Monday, July 8, 2013

     Over the weekend, I attended a family reunion.  We gathered, my siblings and I, along with our children (and two girlfriends), plus an aunt or two, to commune, remember, and celebrate.  Hanging over us, and if you read my entry on July 4, you already know, was the thought of our wonderful and recently departed mother, who has now been gone three years.
     To remember Mom, we placed a photo of her on the fireplace mantle and lit a couple of candles.  We also set a framed poem that we all feel aptly expresses her and her impact on our lives, along with a note that a tree has been planted in her honor in a Glacier National Park in Montana.  We did not want Mom to be forgotten.

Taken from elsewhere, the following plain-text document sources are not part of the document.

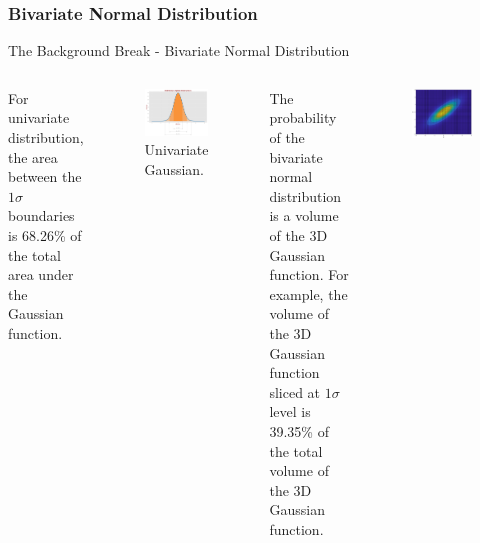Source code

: \subsubsection{Bivariate Normal Distribution}
\begin{frame}{The Background Break - Bivariate Normal Distribution}
\begin{columns}
For univariate distribution, the area between the $1\sigma$ boundaries is 68.26\% of the total area under the Gaussian function.
                \begin{figure}
            \centering
    \includegraphics[width=1\textwidth]{Figures/Background2/UnivariateGaussian.png}
        \vspace{-10pt}
        \caption{Univariate Gaussian.}
    \end{figure}
        The probability of the bivariate normal distribution is a volume of the 3D
Gaussian function. For example, the volume of the 3D Gaussian function sliced at  $1\sigma$ 
level is 39.35\% of the total volume of the 3D Gaussian function.
        \begin{figure}
            \centering
    \includegraphics[width=1\textwidth]{Figures/Background2/GaussianContour_Corr_0.8.eps}

\end{figure}
\end{columns}
\end{frame}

     Aside from the girlfriends, everyone at the reunion has many memories of Mom.  If the children marry and have children, however, their offspring will have no physical memory of her, only stories and photographs.  They will not remember Mom in the way she is being remembered today.  Life will continue on without her.
     On the other hand, we, my siblings and I, can rejoice.  We can rejoice in God's goodness in giving her to us as our mother; we can rejoice that this goodness touched our children; we can rejoice that even in a thoroughly fractured world, we experienced, through Mom, nearly ninety years of wonderful blessings from God.  We have so much for which to be thankful, so much with which we can keep going, so much out of which to sustain and contribute to the wonder and health of the world.
     Most of all, I guess, we can rejoice that buried deep in the universe is the idea of love, that out of everything that God could have been, he is first and foremost love, and that out of this love we gave us life, life with our mother.  Love is not random.  It's always a gift.